If a researcher did research at institution A as a PhD student, and said research continued at institution B as a postdoc that resulted in a Nobel Prize winning breakthrough, and yet received the award years later when the researcher was at institution C, you think that it is “fair” that only institution C gets credit for that award, but not institution A and B??
Nobel Prizes are not awarded for “lifetime achievement”… they are awarded for specific breakthroughs and scientific discoveries. There is no reason to not credit the institutions that trained the scientist or the institution that supported the award-winning work.
Harvard alumni far surpass Stanford alumni not only in number of Nobel Prizes historically, but even with Nobel Prizes awarded in the new millennium.
@harvardandberkeley it might not be fair but it shows something. if the professor has switched universities then this says something about the ability of their current university to attract top talent. If a professor decides to leave Harvard and go to Stanford then that says something. Also Harvard is notorious for inviting nobel winners who have not done any of their research at Harvard, to be Harvard fellows in order to establish affiliation.
The alumni metric per se also doesn’t really matter that much. it matters more where they did their research and even more so which university they decided to stay at eventually. Point is, it is not clear cut.
Regardless of that though, Harvard is very much threatened by Stanford at this point. It definitely still has the most prestigious and recognizable name out of all higher ed institutions but it has some catching up to do to ensure it will be viewed as the indisputable top school in the future as well.
^Contradictory. You claim it as a negative that Harvard tries to attract top talent (“Harvard is notorious for inviting nobel winners…”), then turn around and claim it as a positive that Stanford does the same thing.

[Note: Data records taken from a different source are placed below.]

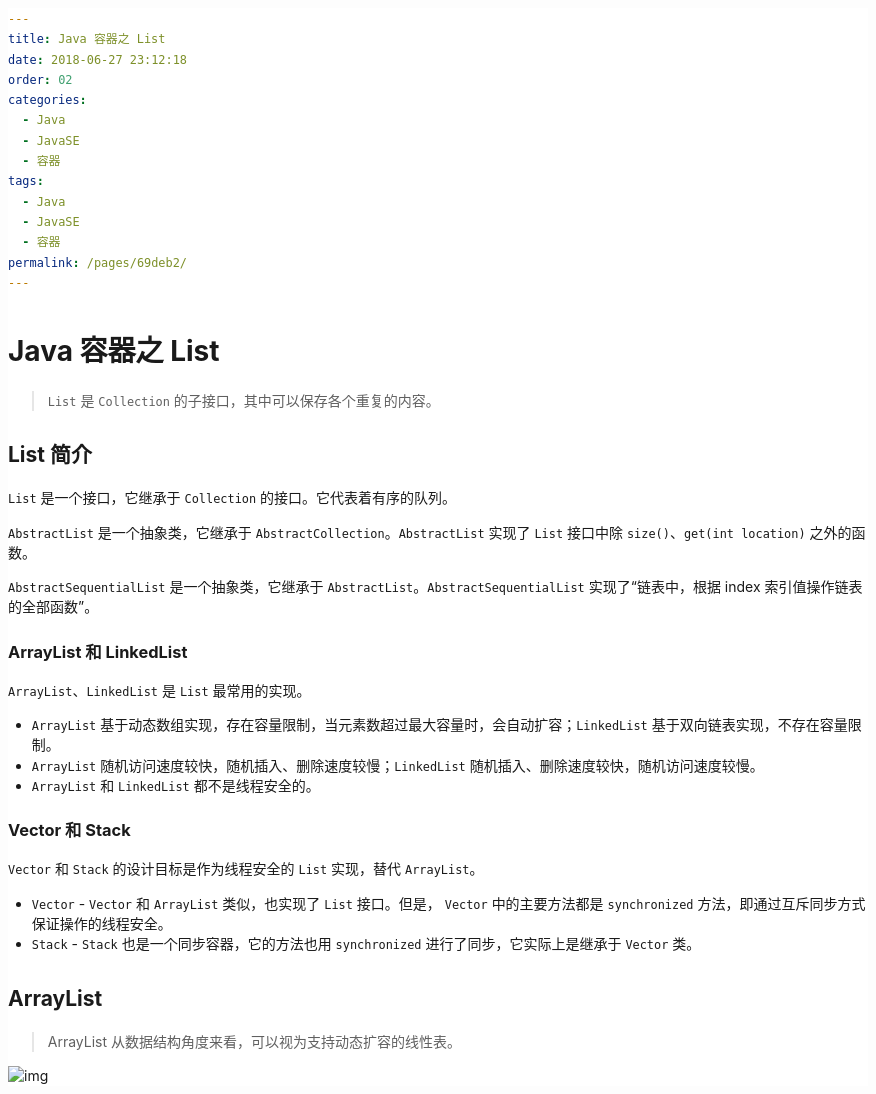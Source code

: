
```yaml
---
title: Java 容器之 List
date: 2018-06-27 23:12:18
order: 02
categories:
  - Java
  - JavaSE
  - 容器
tags:
  - Java
  - JavaSE
  - 容器
permalink: /pages/69deb2/
---
```


# Java 容器之 List

> `List` 是 `Collection` 的子接口，其中可以保存各个重复的内容。

## List 简介

`List` 是一个接口，它继承于 `Collection` 的接口。它代表着有序的队列。

`AbstractList` 是一个抽象类，它继承于 `AbstractCollection`。`AbstractList` 实现了 `List` 接口中除 `size()`、`get(int location)` 之外的函数。

`AbstractSequentialList` 是一个抽象类，它继承于 `AbstractList`。`AbstractSequentialList` 实现了“链表中，根据 index 索引值操作链表的全部函数”。

### ArrayList 和 LinkedList

`ArrayList`、`LinkedList` 是 `List` 最常用的实现。

- `ArrayList` 基于动态数组实现，存在容量限制，当元素数超过最大容量时，会自动扩容；`LinkedList` 基于双向链表实现，不存在容量限制。
- `ArrayList` 随机访问速度较快，随机插入、删除速度较慢；`LinkedList` 随机插入、删除速度较快，随机访问速度较慢。
- `ArrayList` 和 `LinkedList` 都不是线程安全的。

### Vector 和 Stack

`Vector` 和 `Stack` 的设计目标是作为线程安全的 `List` 实现，替代 `ArrayList`。

- `Vector` - `Vector` 和 `ArrayList` 类似，也实现了 `List` 接口。但是， `Vector` 中的主要方法都是 `synchronized` 方法，即通过互斥同步方式保证操作的线程安全。
- `Stack` - `Stack` 也是一个同步容器，它的方法也用 `synchronized` 进行了同步，它实际上是继承于 `Vector` 类。

## ArrayList

> ArrayList 从数据结构角度来看，可以视为支持动态扩容的线性表。

![img](https://raw.githubusercontent.com/dunwu/images/master/snap/20220529190340.png)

And the count of Nobel Prize winners by alumni isn’t even close. So I understand why Stanford fanboys/girls want to dismiss it as not “really matter[ing] that much.” Yet, I think it shows both the quality of the students Harvard attracts as well as the value-added in rigorous training (though, it is hard to say how much value added vs. future Nobel Prize winners choose to go there in the first place… yet, that also says something).